→ **Task requirements**:
Where the word "from" appears in a line below, copy the whole line.

:: Available data ::

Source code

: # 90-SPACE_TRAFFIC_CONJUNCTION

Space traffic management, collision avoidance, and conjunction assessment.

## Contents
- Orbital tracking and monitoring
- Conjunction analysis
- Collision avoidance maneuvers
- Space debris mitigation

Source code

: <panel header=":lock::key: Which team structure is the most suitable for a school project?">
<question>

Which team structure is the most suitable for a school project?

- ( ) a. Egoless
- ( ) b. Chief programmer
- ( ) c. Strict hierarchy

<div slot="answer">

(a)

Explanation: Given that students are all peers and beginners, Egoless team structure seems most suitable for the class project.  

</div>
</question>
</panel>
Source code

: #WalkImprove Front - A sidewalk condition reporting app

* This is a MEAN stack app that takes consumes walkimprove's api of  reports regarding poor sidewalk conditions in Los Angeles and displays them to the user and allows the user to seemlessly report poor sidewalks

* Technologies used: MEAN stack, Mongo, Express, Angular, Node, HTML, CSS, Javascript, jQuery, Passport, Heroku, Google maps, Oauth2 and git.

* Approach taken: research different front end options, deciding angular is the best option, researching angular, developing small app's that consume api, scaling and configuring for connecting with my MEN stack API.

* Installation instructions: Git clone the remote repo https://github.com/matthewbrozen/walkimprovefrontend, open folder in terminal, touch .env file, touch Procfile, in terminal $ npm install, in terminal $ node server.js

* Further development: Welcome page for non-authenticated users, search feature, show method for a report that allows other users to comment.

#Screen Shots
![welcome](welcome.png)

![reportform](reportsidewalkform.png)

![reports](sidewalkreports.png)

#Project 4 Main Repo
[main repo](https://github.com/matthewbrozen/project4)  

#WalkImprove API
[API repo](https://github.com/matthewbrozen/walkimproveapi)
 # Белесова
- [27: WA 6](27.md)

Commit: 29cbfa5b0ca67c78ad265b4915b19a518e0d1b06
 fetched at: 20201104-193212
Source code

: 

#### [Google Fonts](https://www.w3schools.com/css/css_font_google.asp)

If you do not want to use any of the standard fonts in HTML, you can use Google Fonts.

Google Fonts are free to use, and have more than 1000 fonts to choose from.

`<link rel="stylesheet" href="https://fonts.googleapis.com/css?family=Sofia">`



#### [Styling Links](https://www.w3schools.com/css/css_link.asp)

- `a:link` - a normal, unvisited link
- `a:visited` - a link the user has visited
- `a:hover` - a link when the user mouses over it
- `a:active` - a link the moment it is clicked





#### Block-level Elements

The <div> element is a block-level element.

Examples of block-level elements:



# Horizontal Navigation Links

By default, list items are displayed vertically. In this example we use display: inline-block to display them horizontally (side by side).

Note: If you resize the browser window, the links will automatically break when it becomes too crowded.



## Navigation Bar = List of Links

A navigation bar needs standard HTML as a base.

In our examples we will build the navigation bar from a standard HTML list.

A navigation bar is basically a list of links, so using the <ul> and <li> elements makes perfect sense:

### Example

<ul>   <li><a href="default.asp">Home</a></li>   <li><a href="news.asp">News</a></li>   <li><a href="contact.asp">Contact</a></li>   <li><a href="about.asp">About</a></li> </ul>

:::

→ **Response to the task**:
Google Fonts are free to use, and have more than 1000 fonts to choose from.
In our examples we will build the navigation bar from a standard HTML list.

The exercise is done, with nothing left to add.